Even if you don’t go personally, having someone over there who you trust who can walk through the facility, maybe even video a bit for you, will help.

Not only do you get a better sense for the quality of products and organization that the company has, but you also pick up on a thousand other small things that give you a much better understanding of your supply chain – things that might otherwise take months of research and outreach to learn.

As an example, we learned on our factory visit (link below) that we could import higher quality clothing at crazy low prices due to a small quirk in the US tax code.

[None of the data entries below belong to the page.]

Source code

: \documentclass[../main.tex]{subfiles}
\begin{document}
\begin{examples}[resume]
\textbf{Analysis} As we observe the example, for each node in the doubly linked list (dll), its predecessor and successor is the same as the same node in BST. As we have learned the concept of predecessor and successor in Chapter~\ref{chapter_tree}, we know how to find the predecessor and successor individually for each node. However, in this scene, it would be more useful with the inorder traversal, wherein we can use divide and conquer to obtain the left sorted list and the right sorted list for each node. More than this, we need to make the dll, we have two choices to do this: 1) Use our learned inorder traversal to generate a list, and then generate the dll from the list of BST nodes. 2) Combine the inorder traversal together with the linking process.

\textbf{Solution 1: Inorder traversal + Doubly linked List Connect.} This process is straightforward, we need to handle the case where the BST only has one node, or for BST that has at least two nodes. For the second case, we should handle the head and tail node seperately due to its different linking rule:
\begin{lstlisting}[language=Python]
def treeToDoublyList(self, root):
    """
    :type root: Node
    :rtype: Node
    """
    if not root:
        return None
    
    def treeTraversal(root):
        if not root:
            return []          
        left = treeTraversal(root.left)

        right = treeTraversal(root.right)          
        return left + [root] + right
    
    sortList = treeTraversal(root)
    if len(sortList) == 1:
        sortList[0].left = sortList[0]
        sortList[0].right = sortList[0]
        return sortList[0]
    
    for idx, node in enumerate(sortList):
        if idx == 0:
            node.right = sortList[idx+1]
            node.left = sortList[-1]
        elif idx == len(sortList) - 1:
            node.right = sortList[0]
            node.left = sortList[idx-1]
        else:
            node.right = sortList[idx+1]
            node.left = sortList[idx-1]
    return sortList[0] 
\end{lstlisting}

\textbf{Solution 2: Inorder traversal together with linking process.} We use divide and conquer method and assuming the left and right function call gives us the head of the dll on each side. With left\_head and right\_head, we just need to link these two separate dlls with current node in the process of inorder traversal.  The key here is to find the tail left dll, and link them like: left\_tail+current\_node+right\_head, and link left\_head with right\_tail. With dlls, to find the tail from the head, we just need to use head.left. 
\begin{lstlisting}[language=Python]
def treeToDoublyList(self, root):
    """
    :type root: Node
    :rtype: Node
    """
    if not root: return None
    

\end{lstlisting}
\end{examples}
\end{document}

If you want to verify that your manufacturing is actually happening in the factory you’re buying from, go there and ask if you can watch them produce it. A shadier company might point you to the machines they use, but it’ll be hard for them to mislead you if your product uses specialized tools like plastic molds.

Check out New Mogul Episode 4 on YouTube to check out one of our Chinese factory visits and see how helpful they can be!

Summary & Key Takeaways

Sourcing can be intimidating for new sellers, so just take it one step at a time. Don’t worry about getting everything perfect just yet: none of your choices are permanent, so you can always change things up once you have more experience.

To get started, use a product research tool to find a product with great potential. Then, use a platform like Alibaba to find suppliers and send out quote requests to around 100 of those with good ratings and references. The more you know what you want, the more helpful responses you’ll get.

Next, narrow down your list. Cut out options with higher prices or bad communication. As the list gets smaller, talk to the references they provide to cut your list down further.

Once you’ve got your final three, order samples from each of them. Find a balance of price, communication, and product quality that works for you. It doesn’t need to be a perfect product just yet, just good enough to sell without being dishonest to customers.

Pick your favorite supplier and make your first small order of less than a hundred items. Launch your product and make sure people are buying it before you consider scaling.

If the product sells, congratulations! Have your supplier make any necessary improvements and increase your next order size.

As time goes on, you’ll want to take steps to protect your supply chain and eventually visit the factory itself, but don’t worry about this just yet.

For now, just pick a product and start sending quote requests!